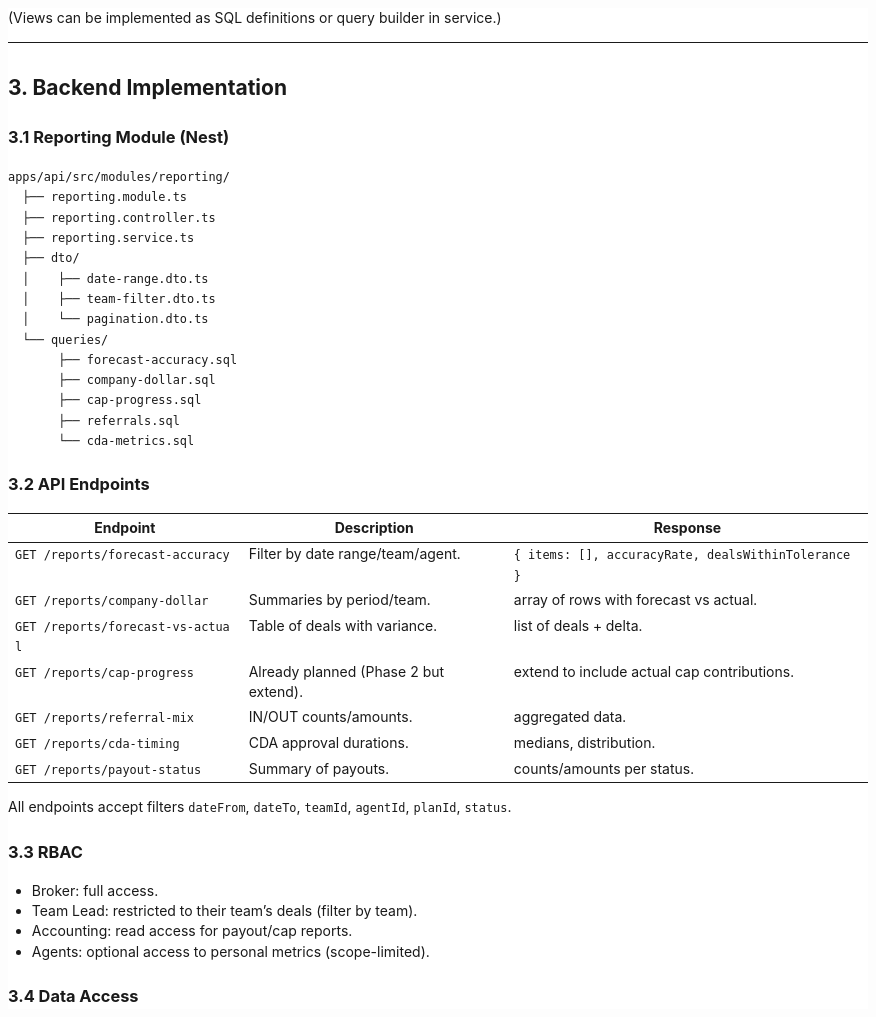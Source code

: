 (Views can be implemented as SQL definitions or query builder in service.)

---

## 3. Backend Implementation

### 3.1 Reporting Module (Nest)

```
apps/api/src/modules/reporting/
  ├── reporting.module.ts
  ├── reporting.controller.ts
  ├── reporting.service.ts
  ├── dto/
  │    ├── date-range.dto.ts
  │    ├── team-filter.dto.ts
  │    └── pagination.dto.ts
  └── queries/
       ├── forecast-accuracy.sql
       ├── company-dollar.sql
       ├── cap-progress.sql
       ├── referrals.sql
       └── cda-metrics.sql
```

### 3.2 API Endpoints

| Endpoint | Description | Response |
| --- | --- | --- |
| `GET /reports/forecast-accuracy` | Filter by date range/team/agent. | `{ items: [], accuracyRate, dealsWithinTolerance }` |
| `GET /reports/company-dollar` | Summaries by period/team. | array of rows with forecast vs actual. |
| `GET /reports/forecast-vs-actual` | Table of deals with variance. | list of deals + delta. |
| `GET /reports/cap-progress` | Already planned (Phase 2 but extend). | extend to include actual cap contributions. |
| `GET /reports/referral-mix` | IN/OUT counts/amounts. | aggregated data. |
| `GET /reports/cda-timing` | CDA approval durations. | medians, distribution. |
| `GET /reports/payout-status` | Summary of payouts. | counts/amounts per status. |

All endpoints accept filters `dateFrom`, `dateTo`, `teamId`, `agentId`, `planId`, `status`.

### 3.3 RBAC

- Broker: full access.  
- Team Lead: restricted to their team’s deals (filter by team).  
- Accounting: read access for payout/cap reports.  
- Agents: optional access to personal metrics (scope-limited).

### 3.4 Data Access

----

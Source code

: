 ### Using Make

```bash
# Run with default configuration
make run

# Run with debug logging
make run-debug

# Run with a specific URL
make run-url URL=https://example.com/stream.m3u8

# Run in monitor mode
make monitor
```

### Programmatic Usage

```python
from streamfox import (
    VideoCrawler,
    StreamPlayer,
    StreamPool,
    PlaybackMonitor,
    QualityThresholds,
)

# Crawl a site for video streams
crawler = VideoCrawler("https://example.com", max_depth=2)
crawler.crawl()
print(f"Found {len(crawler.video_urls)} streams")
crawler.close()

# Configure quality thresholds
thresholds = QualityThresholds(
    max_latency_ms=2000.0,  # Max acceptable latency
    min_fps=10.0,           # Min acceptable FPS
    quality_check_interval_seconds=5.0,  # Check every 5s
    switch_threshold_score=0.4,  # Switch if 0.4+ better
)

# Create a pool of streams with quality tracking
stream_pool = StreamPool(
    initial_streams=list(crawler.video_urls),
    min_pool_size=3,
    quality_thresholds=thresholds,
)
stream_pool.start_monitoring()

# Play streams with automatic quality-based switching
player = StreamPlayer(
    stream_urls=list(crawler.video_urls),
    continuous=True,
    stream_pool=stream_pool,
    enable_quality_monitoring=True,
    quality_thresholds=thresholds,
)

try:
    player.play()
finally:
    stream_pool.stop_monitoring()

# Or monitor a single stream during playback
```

----

EXERCISE DETAILS –
Looking at the records above, return exactly the lines from the line with "- Broker: full access." to the line with "### 3.4 Data Access", both ends included.

WRITTEN RESPONSE –
- Broker: full access.  
- Team Lead: restricted to their team’s deals (filter by team).  
- Accounting: read access for payout/cap reports.  
- Agents: optional access to personal metrics (scope-limited).

### 3.4 Data Access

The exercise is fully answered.